Because of that contribution, Best believes the role of the CIO will continue to grow in importance throughout the insurance industry. "I don't buy the story that the role of CIO is dead," he asserts. "Nothing happens in any large company without technology and leadership and business skills."
More likely, the role of the CIO will expand, Best suggests. "I do think there is a trend that successful IT executives tend to pick up other responsibilities as well," he continues, citing his own dual role as CIO and head of the client service center as an example. Best was also called on to serve as acting president of the Colonial subsidiary in 2002 when the division's CEO stepped down.
Best's belief in the power of customer-focused technology is evident in other initiatives as well. For example, UnumProvident has one of the most robust imaging and workflow environments in the industry. Developed over the past few years, the Web-enabled i-Services platform is a completely paperless system for benefits administrators (employers) and their employees.
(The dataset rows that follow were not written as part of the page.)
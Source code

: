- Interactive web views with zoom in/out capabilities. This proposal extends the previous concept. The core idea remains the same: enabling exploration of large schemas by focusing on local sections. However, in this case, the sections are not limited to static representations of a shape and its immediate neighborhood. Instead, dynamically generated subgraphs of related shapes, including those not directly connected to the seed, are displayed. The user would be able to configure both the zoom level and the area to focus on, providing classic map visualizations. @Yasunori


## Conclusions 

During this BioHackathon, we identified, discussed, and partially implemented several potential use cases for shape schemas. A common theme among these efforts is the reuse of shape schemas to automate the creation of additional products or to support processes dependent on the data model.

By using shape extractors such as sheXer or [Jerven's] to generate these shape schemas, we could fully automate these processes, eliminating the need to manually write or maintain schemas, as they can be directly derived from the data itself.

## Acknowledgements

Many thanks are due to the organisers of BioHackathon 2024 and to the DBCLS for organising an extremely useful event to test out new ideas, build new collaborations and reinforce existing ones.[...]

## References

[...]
A third-party customer satisfaction survey found that employers using the platform are twice as satisfied as employers using more traditional platforms. Best is proud of the system, which has become the de facto company standard. "I don't know how many companies can say that their standard administrative offering for any size client is completely Web-based," he boasts.
May the Force Be With You
Although he has made a big impact on the technology deployed at UnumProvident during his tenure as CIO, Best admits that he is not a techie. He spent the first 15 years of his career in various business areas before landing in IT, bringing his business background and a penchant for accountability to the CIO role. But Best readily acknowledges his debt to the technology experts. "I have a deep appreciation for the more technical people because I rely on them very highly. I'm a big believer that you need an organization that complements you," he remarks.
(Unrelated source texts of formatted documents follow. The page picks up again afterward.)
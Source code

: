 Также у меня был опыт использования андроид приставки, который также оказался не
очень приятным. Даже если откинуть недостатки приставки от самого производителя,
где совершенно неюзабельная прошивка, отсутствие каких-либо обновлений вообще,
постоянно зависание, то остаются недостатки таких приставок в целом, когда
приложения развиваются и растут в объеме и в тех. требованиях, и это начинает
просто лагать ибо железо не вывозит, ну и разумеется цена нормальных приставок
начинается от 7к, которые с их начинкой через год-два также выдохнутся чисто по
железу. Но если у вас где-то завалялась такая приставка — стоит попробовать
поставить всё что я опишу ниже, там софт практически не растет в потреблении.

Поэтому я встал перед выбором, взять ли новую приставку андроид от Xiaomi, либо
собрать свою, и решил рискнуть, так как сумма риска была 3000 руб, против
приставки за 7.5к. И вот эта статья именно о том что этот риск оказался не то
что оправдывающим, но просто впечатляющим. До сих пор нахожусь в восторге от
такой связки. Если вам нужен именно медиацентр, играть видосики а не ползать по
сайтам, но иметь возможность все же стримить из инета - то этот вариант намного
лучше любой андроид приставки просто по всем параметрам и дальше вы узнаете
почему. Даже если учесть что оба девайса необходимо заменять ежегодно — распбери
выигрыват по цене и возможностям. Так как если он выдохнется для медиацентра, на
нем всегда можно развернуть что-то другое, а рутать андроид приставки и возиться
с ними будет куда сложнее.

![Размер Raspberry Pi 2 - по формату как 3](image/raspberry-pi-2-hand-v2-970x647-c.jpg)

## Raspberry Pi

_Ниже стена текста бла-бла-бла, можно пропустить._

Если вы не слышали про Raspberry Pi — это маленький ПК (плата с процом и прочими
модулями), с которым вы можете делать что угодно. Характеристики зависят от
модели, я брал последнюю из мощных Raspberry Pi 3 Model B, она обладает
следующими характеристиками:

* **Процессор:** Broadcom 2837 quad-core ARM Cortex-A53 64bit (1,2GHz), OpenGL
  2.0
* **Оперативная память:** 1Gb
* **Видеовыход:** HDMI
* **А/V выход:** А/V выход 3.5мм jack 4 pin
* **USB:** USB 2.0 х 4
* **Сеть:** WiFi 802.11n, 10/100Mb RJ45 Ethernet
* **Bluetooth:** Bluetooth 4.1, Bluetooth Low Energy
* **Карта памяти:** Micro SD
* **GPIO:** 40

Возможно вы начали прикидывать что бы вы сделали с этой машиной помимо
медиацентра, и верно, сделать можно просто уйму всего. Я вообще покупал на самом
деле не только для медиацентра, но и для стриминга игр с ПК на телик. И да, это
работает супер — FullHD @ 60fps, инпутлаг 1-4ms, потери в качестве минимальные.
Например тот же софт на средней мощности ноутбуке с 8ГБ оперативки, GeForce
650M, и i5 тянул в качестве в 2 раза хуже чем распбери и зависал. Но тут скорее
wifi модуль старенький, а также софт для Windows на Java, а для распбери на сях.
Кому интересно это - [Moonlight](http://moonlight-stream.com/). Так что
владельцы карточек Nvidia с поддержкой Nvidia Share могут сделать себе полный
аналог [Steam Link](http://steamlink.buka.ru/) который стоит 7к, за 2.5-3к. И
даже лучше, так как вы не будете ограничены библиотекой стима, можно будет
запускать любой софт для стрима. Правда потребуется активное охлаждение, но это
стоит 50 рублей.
He also has a deep appreciation for good leadership skills. UnumProvident's IT staff is mostly housed in its corporate headquarters, which are located in both Chattanooga, Tenn., and Portland, Maine. Those cities might not be the most obvious destinations for ambitious technologists, but the organization still is able to attract and retain top technology talent. Best points to the leadership team in place as part of the reason IT staff come and stay.
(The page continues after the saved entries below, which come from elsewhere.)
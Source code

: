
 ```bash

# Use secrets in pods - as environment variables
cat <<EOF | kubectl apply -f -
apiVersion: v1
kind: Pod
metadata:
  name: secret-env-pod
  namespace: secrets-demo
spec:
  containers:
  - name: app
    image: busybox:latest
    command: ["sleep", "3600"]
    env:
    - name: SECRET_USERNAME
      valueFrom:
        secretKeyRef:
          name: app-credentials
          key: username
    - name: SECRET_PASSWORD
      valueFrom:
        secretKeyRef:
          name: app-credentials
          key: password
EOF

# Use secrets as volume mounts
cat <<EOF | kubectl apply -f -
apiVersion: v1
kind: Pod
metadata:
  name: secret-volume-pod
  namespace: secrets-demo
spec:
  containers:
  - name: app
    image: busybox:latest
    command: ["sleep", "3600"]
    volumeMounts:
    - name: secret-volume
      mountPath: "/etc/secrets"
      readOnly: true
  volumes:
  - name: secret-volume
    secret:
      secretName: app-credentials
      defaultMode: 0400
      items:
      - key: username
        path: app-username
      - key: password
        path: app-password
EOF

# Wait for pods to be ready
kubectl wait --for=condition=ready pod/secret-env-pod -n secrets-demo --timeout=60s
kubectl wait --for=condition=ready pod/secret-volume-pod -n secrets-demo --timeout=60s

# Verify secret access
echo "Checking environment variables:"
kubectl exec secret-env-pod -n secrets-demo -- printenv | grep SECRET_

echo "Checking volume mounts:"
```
"People are attracted to strong leaders. We have a group of leaders who complement each other, have a sense of humility, but are also results-oriented and energetic," Best says. "If you don't have talented leadership and employee teams, then nothing else matters."
Putting that leadership team in place after the 1999 Unum/Provident merger took more than a year and a half. But, while mergers are difficult and challenging, they do permit a company to assemble the best people from different sources and blend a refined management team, according to Best.
It's natural that, throughout such a lengthy insurance career, Best has faced his share of IT challenges. For example, he served as Provident's CIO during Y2K - at the same time the company was merging with Unum Corp. But rather than shudder when he thinks back on those times, Best reflects on them somewhat fondly. "In a cruel way, it was kind of fun because you got to work with different people and see how different companies do things and try to bring the best out of the companies together," he reflects.
Asked what he believes is the key to success, Best opines that one has to cover the grassroots basics of the CIO job: leadership, collaboration, business acumen and an understanding of what the business and customers need. "It's important for me to keep grounded in customer requirements and business needs and provides linkage from the IT organization back to the business," he says.